---------- EXERCISE MATERIAL ----------
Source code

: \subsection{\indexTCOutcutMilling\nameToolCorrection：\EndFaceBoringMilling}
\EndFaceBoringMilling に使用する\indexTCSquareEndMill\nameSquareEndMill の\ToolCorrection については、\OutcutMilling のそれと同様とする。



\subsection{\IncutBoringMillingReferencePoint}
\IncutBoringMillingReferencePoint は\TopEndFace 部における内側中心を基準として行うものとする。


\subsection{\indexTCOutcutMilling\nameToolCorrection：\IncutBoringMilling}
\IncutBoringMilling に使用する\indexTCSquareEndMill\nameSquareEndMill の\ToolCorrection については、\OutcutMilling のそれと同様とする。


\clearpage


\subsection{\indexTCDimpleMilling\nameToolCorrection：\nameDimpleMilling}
----------
---------- EXERCISE MATERIAL ----------
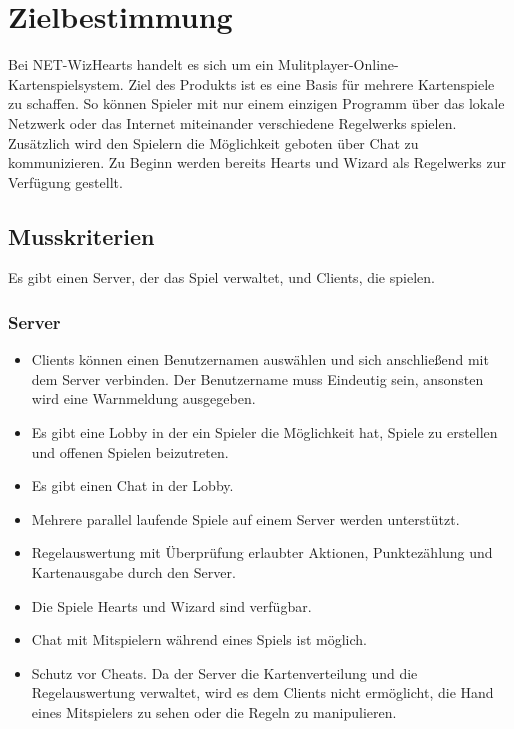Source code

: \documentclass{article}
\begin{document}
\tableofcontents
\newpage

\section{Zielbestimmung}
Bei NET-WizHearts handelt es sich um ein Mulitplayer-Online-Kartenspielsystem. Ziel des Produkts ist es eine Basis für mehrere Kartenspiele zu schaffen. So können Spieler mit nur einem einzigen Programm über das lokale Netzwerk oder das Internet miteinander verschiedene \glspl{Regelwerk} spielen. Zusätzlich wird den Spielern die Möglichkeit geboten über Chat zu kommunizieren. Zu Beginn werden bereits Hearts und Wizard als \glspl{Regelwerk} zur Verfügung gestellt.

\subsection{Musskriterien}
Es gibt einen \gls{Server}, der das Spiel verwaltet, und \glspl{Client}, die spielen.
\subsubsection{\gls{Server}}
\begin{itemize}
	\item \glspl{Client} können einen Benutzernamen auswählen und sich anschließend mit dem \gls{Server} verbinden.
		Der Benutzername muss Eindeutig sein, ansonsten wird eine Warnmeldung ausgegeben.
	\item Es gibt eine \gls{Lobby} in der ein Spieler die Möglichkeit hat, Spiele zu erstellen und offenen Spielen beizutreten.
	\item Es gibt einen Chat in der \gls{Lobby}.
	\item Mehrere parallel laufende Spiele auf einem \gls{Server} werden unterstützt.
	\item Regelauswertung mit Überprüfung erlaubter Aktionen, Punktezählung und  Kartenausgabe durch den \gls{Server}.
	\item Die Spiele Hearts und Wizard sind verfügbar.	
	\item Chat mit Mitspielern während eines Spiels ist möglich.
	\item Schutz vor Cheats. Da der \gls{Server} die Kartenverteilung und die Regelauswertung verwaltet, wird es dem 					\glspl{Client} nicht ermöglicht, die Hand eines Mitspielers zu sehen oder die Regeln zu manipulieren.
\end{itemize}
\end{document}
----------
---------- EXERCISE MATERIAL ----------
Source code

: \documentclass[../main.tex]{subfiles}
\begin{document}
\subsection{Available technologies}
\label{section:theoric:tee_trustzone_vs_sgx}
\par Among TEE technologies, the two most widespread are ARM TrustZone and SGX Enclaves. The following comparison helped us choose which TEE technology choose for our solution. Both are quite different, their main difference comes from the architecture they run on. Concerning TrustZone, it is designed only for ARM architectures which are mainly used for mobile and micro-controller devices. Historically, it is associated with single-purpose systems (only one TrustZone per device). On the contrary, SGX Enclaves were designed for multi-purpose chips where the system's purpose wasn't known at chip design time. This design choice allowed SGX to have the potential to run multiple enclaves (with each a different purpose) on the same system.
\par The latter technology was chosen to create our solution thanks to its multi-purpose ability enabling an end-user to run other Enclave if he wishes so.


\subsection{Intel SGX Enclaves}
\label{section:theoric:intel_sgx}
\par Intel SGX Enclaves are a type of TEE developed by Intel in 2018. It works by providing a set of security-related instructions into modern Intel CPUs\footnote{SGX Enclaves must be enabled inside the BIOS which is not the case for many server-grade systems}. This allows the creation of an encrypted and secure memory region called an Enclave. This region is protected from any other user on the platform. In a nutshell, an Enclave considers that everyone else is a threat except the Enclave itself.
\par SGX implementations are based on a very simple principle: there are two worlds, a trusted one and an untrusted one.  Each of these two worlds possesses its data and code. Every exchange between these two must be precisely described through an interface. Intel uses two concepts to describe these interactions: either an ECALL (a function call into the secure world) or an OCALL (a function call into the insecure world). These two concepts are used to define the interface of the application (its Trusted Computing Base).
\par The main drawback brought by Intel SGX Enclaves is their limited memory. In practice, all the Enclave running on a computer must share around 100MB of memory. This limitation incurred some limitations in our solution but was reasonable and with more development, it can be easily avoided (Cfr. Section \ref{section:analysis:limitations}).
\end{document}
----------
DESCRIPTION OF THE TASK:
Determine how many lines in the preceding records include the word "glspl". The answer is that number alone.

EXPECTED ANSWER:
4